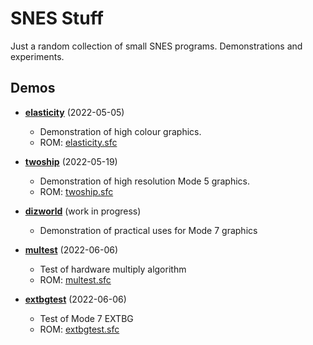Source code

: # SNES Stuff

Just a random collection of small SNES programs. Demonstrations and experiments.

## Demos

* **[elasticity](elasticity)** (2022-05-05)
  * Demonstration of high colour graphics.
  * ROM: [elasticity.sfc](../../raw/main/elasticity/elasticity.sfc)

* **[twoship](twoship)** (2022-05-19)
  * Demonstration of high resolution Mode 5 graphics.
  * ROM: [twoship.sfc](../../raw/main/twoship/twoship.sfc)

* **[dizworld](dizworld)** (work in progress)
  * Demonstration of practical uses for Mode 7 graphics

* **[multest](multest)** (2022-06-06)
  * Test of hardware multiply algorithm
  * ROM: [multest.sfc](../../raw/main/multest/multest.sfc)

* **[extbgtest](extbgtest)** (2022-06-06)
  * Test of Mode 7 EXTBG
  * ROM: [extbgtest.sfc](../../raw/main/extbgtest/extbgtest.sfc)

▶ **Task brief**
Every line above should be transcribed exactly, though no image should be carried over.

▶ **Worked solution**
Source code

: # SNES Stuff

Just a random collection of small SNES programs. Demonstrations and experiments.

## Demos

* **[elasticity](elasticity)** (2022-05-05)
  * Demonstration of high colour graphics.
  * ROM: [elasticity.sfc](../../raw/main/elasticity/elasticity.sfc)

* **[twoship](twoship)** (2022-05-19)
  * Demonstration of high resolution Mode 5 graphics.
  * ROM: [twoship.sfc](../../raw/main/twoship/twoship.sfc)

* **[dizworld](dizworld)** (work in progress)
  * Demonstration of practical uses for Mode 7 graphics

* **[multest](multest)** (2022-06-06)
  * Test of hardware multiply algorithm
  * ROM: [multest.sfc](../../raw/main/multest/multest.sfc)

* **[extbgtest](extbgtest)** (2022-06-06)
  * Test of Mode 7 EXTBG
  * ROM: [extbgtest.sfc](../../raw/main/extbgtest/extbgtest.sfc)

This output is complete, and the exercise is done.